Data below:

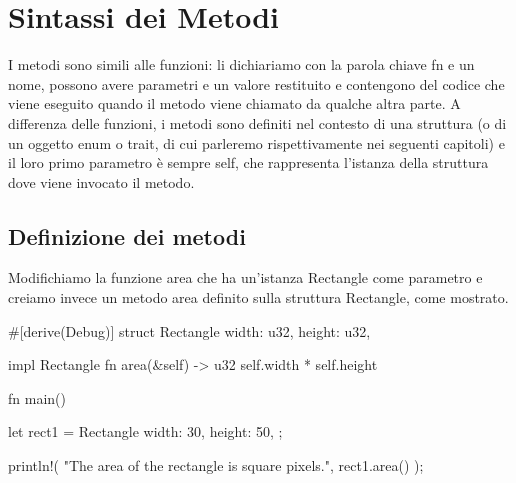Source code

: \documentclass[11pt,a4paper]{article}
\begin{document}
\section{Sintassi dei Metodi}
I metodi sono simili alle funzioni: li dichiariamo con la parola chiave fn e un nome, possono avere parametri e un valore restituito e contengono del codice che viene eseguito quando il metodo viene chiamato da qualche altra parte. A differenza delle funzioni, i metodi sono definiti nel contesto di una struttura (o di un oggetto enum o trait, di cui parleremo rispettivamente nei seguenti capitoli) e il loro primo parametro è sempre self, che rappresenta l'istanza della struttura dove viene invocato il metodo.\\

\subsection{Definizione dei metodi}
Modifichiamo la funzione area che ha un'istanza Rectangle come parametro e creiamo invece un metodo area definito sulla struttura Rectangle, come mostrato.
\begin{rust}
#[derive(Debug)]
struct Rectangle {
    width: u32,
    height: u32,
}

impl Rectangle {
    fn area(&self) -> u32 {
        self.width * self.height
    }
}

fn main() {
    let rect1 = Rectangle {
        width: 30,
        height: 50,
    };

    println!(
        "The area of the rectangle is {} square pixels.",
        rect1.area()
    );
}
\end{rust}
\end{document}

End of Data.

Description of the task: The data above should be repeated in full and exactly, with no pictures carried over.

Result below:
Source code

: \documentclass[11pt,a4paper]{article}
\begin{document}
\section{Sintassi dei Metodi}
I metodi sono simili alle funzioni: li dichiariamo con la parola chiave fn e un nome, possono avere parametri e un valore restituito e contengono del codice che viene eseguito quando il metodo viene chiamato da qualche altra parte. A differenza delle funzioni, i metodi sono definiti nel contesto di una struttura (o di un oggetto enum o trait, di cui parleremo rispettivamente nei seguenti capitoli) e il loro primo parametro è sempre self, che rappresenta l'istanza della struttura dove viene invocato il metodo.\\

\subsection{Definizione dei metodi}
Modifichiamo la funzione area che ha un'istanza Rectangle come parametro e creiamo invece un metodo area definito sulla struttura Rectangle, come mostrato.
\begin{rust}
#[derive(Debug)]
struct Rectangle {
    width: u32,
    height: u32,
}

impl Rectangle {
    fn area(&self) -> u32 {
        self.width * self.height
    }
}

fn main() {
    let rect1 = Rectangle {
        width: 30,
        height: 50,
    };

    println!(
        "The area of the rectangle is {} square pixels.",
        rect1.area()
    );
}
\end{rust}
\end{document}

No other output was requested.